Amazon disabled encryption on its tablets and phones because nobody used it

The company says its entertainment-focused tablets don't need to lock down data

Amazon caught flack on Wednesday for disabling the encryption capabilities of its Fire phones and tablets with a software update. The company says its reasoning was simple: people didn't use it.

"In the fall when we released Fire OS 5, we removed some enterprise features that we found customers weren’t using," Amazon spokeswoman Robin Handaly wrote in an email.

Those "enterprise features" included one that allowed users to encrypt their entire device with a PIN that would erase all their data if not entered correctly 30 times in a row. 

The issue surfaced recently because Amazon just allowed older tablets -- the Kindle Fire HDX 8.9 and the Fire HD 6/7 -- to upgrade from Fire OS 4, the previous version of the company's Android fork. 

That means anything stored on the device like emails and photos, could be easy pickings for thieves and law enforcement officials who want to pry into the device. Handaly said that because people mostly use Fire devices for entertainment rather than productivity, Amazon didn't carry encryption forward with this software update.

Communications between Fire devices and secure servers like Amazon's are still encrypted, however, so consumers don't have to worry so much about their data traveling in an unsecured way. 

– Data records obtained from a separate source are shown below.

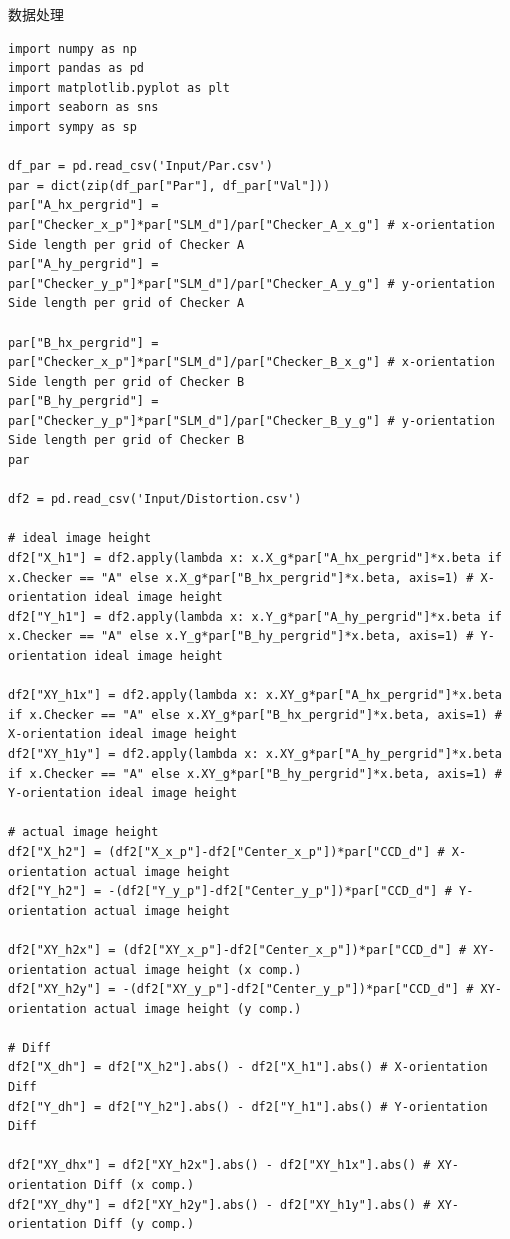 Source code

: \documentclass[10pt,a4paper,twoside,UTF8]{ctexart}
\begin{document}
数据处理
\begin{lstlisting}
import numpy as np 
import pandas as pd
import matplotlib.pyplot as plt
import seaborn as sns
import sympy as sp

df_par = pd.read_csv('Input/Par.csv')
par = dict(zip(df_par["Par"], df_par["Val"]))
par["A_hx_pergrid"] = par["Checker_x_p"]*par["SLM_d"]/par["Checker_A_x_g"] # x-orientation Side length per grid of Checker A
par["A_hy_pergrid"] = par["Checker_y_p"]*par["SLM_d"]/par["Checker_A_y_g"] # y-orientation Side length per grid of Checker A

par["B_hx_pergrid"] = par["Checker_x_p"]*par["SLM_d"]/par["Checker_B_x_g"] # x-orientation Side length per grid of Checker B
par["B_hy_pergrid"] = par["Checker_y_p"]*par["SLM_d"]/par["Checker_B_y_g"] # y-orientation Side length per grid of Checker B
par

df2 = pd.read_csv('Input/Distortion.csv')

# ideal image height 
df2["X_h1"] = df2.apply(lambda x: x.X_g*par["A_hx_pergrid"]*x.beta if x.Checker == "A" else x.X_g*par["B_hx_pergrid"]*x.beta, axis=1) # X-orientation ideal image height 
df2["Y_h1"] = df2.apply(lambda x: x.Y_g*par["A_hy_pergrid"]*x.beta if x.Checker == "A" else x.Y_g*par["B_hy_pergrid"]*x.beta, axis=1) # Y-orientation ideal image height

df2["XY_h1x"] = df2.apply(lambda x: x.XY_g*par["A_hx_pergrid"]*x.beta if x.Checker == "A" else x.XY_g*par["B_hx_pergrid"]*x.beta, axis=1) # X-orientation ideal image height 
df2["XY_h1y"] = df2.apply(lambda x: x.XY_g*par["A_hy_pergrid"]*x.beta if x.Checker == "A" else x.XY_g*par["B_hy_pergrid"]*x.beta, axis=1) # Y-orientation ideal image height

# actual image height
df2["X_h2"] = (df2["X_x_p"]-df2["Center_x_p"])*par["CCD_d"] # X-orientation actual image height 
df2["Y_h2"] = -(df2["Y_y_p"]-df2["Center_y_p"])*par["CCD_d"] # Y-orientation actual image height

df2["XY_h2x"] = (df2["XY_x_p"]-df2["Center_x_p"])*par["CCD_d"] # XY-orientation actual image height (x comp.)
df2["XY_h2y"] = -(df2["XY_y_p"]-df2["Center_y_p"])*par["CCD_d"] # XY-orientation actual image height (y comp.)

# Diff
df2["X_dh"] = df2["X_h2"].abs() - df2["X_h1"].abs() # X-orientation Diff 
df2["Y_dh"] = df2["Y_h2"].abs() - df2["Y_h1"].abs() # Y-orientation Diff

df2["XY_dhx"] = df2["XY_h2x"].abs() - df2["XY_h1x"].abs() # XY-orientation Diff (x comp.)
df2["XY_dhy"] = df2["XY_h2y"].abs() - df2["XY_h1y"].abs() # XY-orientation Diff (y comp.)


\end{lstlisting}
\end{document}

Customers who own one of Amazon's older devices "can either choose to upgrade to Fire OS 5 without encryption or remain on Fire OS 4," Handaly said.  

This comes at an interesting time for discussions of device encryption. After all, Apple is waging a massive campaign to resist a court order asking it to help decrypt an iPhone used by a mass shooter. Amazon has filed a brief in support of Apple in that case.